Mixing up Solvency II data a threat to insurers
Analytics company Teradata has announced its Teradata Solvency II software which is available immediately – enabling, in the company’s words, insurers to respond to rapidly evolving Solvency II regulatory risk requirements.
Solvency II is a portfolio that encompasses breakthrough risk management data infrastructure, hardware, software, and services for the enterprise which, Teradata claims, can empower insurers to make the best decisions.
With deadlines for Solvency II risk management compliance approaching in 2013 and 2014, the company says insurers are faced with unordered, complex finance and risk data infrastructure. Insurers need to make key decisions on how to implement a range of data warehousing services as required, including in risk management, governance, data quality and management, regulatory compliance, capital management, and supporting business intelligence.

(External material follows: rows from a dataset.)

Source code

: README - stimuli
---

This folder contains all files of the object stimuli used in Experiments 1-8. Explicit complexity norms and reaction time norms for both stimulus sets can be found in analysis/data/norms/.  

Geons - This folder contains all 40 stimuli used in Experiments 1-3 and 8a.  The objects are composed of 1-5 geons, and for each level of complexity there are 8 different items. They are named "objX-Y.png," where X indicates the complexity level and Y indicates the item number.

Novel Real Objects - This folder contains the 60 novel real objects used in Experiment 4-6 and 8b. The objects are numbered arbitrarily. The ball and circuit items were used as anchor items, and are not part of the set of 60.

The package comes as a single suite of infrastructure for analytics. It also includes Teradata’s Insurance Industry Logical Data Model, Solvency II Data Catalogue, Teradata Purpose-Built Platform Family, Teradata Database, and Teradata Professional consulting. There are also built in accelerator capabilities, which the company claims helps insurers to deploy the technology in any environment with lower risk.
John Burke, vice president at Teradata Corporation, believes that “complexity is the killer” for insurers. “Those insurers that do not adopt a unified approach will suffer,” Burke said. “If the data are suspect and difficult to collect and organise, then the modeling, analysing, and reporting are suspect – making the wrong decision about Solvency II data infrastructure will have profound costs, literally doubling or tripling the ultimate project expenditures”.